Black Hammer is the story of a team of super-pastiches, and the mystery of their lives after the end of an ultimate battle with an ersatz Darkseid/Anti-Monitor all rolled into one. That description alone is enough to pique my interest. I’m a romantic; I love a good love letter. It’s a slow-paced book, and that suits me too–the story begins ten years after that battle, with the entire team, save one, living on a farm in a small town. The mystery of why they’re there, and why they can’t leave, becomes the crux of the story going forward. It reads like Jeff Lemire’s personal take on a post-Crisis on Infinite Earths epilogue, which is exactly my kind of jam. Because it’s a Jeff Lemire book, it’s foreboding, it’s creepy, and the art style reflects that as well.
Dean Ormston does the bulk of the lifting, art-wise. His style is great; it’s probably the one part of this book I unreservedly love. Each character is distinctive, and he plays with anatomy, distorts it ever so slightly so that scenes feel both believable and slightly off; it adds to the creep factor, draws the eye from one panel to the next in exactly the way a comic should. It’s easy to see why he works so well with Lemire on a superhero story–his line work has that sketchy style that Lemire favors, but feels a bit like Frank Quitely in the way that his bodies are built. It’s a good, clever mixture, and something I really enjoy.
The other thing it kept reminding me of was B.P.R.D., or Hellboy. Black Hammer has those deep, chunky blacks that lend mood and weight, and it’s no surprise that the connection is there, since the colors are handled by Dave Stewart, who worked on both of those books with Mike Mignola. It’s another solid choice; the murky tones and the choice of palettes makes the book feel like a cousin of those titles, while ultimately unconnected. That, combined with the story’s pastiche nature should be everything I need to love this story for all it’s worth, and yet.

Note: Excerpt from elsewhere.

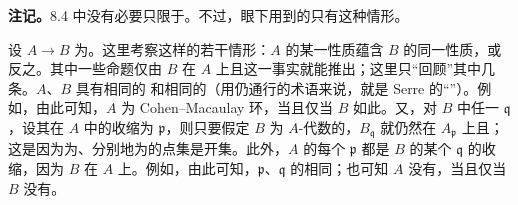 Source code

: \textbf{注记。}8.4 中没有必要只限于。不过，眼下用到的只有这种情形。

设 $A\to B$ 为。这里考察这样的若干情形：$A$ 的某一性质蕴含 $B$ 的同一性质，或反之。其中一些命题仅由 $B$ 在 $A$ 上且这一事实就能推出；这里只“回顾”其中几条。$A$、$B$ 具有相同的 和相同的（用仍通行的术语来说，就是 Serre 的“”）。例如，由此可知，$A$ 为 Cohen--Macaulay 环，当且仅当 $B$ 如此。又，对 $B$ 中任一 $\mathfrak q$，设其在 $A$ 中的收缩为 $\mathfrak p$，则只要假定 $B$ 为 $A$-代数的，$B_{\mathfrak q}$ 就仍然在 $A_{\mathfrak p}$ 上且；这是因为为、分别地为的点集是开集。此外，$A$ 的每个 $\mathfrak p$ 都是 $B$ 的某个 $\mathfrak q$ 的收缩，因为 $B$ 在 $A$ 上。例如，由此可知，$\mathfrak p$、$\mathfrak q$ 的相同；也可知 $A$ 没有，当且仅当 $B$ 没有。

It’s the politics of the team that tear the book apart, that undermine it from the beginning of the story and onward. From the very first issue, the story is built on the death-through-sacrifice of the team’s only black member, the titular Black Hammer. Black Hammer has a daughter, who is now a black girl growing up without a father. It’s a disheartening stereotype, and it’s compounded when the origin of Abraham Slam, a kind of Captain America/Daredevil fusion, is built on the death of his own black mentor. On top of that, Mark Markz, the Martian Manhunter-inspired Barbalien, keeps the “shape-shifted into a human police officer” disguise, but makes that officer white and gay instead. It sends the message that being black or being gay are interchangeable character descriptors, and that’s a deeply unsettling stance to take. I understand that the book is a significant homage to Golden Age comics, but it wasn’t written in the Golden Age, and this kind of thing is unacceptable in the year 2017.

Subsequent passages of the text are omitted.